This week, I turn 36-years-old. Birthdays are a time of reflection, celebration, and excitement. Last month marked 14 years since I was diagnosed with Crohn’s disease. A chronic illness that has shaped my adult years and my identity.
I recently saw a post on Instagram about imagining life prior to illness. Prior to the challenges and the hurt that coincide with having a disease that you expect to have until your dying day. It’s heavy and can be overwhelming. There’s no cure for IBD and once you are told you have it, your world and your life is forever altered.
When I see childhood photos of myself and think back on my wonderful memories with family and friends through my college years, that girl often feels foreign to me. There are a few things I wish I could whisper in her ear:
“Stop taking your health for granted.”
“Soak in this feeling of invincibility.”
“Make the most of every single day.”
“Enjoy how carefree it feels to never have to worry about what the next day will bring.”
“Soak in the comfort of never needing medication or going through painful pokes and prods.”
“Have more empathy for those around you who aren’t as lucky.”
…the list goes on. Hindsight is 20/20. I can’t fault myself for floating through life the first 21 years. I’m glad I had no idea of what was to come. At the same time, I wouldn’t trade what the last 14 years have given me:
They’ve brought me debilitating pain that built my strength.
They’ve brought me sorrow that’s made the sunshine feel extra bright on my shoulders.
They’ve brought me fear that’s been replaced with resolve.
They’ve brought me lonely moments that are now filled with the laughter of my little ones.
They’ve brought me years of feeling unlovable, but then finding magic with a man who never once shied away from my illness.
They’ve brought me extreme vulnerability that’s now coupled with gratitude.
They’ve brought me scars internally and externally that I now see as battle wounds.
They’ve brought me years of embarrassment, that’s transformed to a scarlet letter that I wear with pride.
They’ve brought me feelings of worry that have been washed away by clarity and perspective.
On this birthday and moving forward, rather than mourn the loss of who I was up until age 21, I choose to celebrate who I’ve become the last 14 years. While this illness has tried time and time again to rob me of my joy, it’s provided me with evidence of my resilience. Since my diagnosis, I’ve worked full-time as a TV news anchor, reporter, and producer, I’ve gotten married, I’ve had two children in 21 months, and I’ve become a steadfast patient advocate. Crohn’s has shown me that just because I get knocked down with a flare, doesn’t mean I can’t bounce back and be better. With Crohn’s, life often feels like you’re in the passenger seat and your fate is out of your hands. Rather than sit back passively, I choose to grab the wheel. Cheers to 36!
5 thoughts on “Why I refuse to mourn who I was prior to Crohn’s: A birthday reflection”
This is such a positive way to view it, and I take my hat off to you because I find it quite difficult sometimes, especially around birthdays. It was mine the other week and it wasn’t the easiest time, but you’re right about looking at the positives & not letting the grief and mourning over what was take over your life.
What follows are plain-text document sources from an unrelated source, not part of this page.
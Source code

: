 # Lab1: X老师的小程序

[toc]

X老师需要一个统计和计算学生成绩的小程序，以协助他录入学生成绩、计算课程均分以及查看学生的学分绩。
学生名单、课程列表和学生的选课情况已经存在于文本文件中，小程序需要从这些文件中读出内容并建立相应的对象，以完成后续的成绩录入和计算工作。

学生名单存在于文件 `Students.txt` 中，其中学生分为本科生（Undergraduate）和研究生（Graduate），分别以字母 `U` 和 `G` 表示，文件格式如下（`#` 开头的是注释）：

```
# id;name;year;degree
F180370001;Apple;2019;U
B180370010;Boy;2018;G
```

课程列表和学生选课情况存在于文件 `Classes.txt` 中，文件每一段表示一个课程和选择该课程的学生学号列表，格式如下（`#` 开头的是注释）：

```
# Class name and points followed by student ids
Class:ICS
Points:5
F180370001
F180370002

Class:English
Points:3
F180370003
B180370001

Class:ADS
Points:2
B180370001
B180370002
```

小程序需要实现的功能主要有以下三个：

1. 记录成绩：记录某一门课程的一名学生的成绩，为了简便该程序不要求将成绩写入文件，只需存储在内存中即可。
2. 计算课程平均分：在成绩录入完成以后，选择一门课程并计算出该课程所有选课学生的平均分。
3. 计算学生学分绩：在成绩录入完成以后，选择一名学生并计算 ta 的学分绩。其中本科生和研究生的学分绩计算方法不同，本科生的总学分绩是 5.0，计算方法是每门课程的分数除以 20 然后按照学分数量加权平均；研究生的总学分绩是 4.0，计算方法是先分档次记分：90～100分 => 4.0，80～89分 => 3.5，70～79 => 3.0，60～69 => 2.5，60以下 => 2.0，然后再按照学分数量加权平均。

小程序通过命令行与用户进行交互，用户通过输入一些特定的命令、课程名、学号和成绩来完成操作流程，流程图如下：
Wishing you a very HAPPY BIRTHDAY!! 😊 ♥
SO sweet! Thank you 🙂
As proud of you as I am of my daughter who was diagnosed 17 years ago and each year she had grown and become stronger. Happy birthday x
Aww thanks so much!
You are a very strong person, kudos to you for being able to shy away from regret and instead look at strengths and resilience. That’s a hard thing to do. As someone with a chronic degenerative illness I know how hard it is to avoid mourning your healthy self. I’ve been sick for over twenty years (since early childhood) but i used to be able to walk and needed less tubes and pumps. When i look at old pictures of myself standing, it always brings me down, and its so hard to stay positive. I admire your attitude and hope to someday emulate it.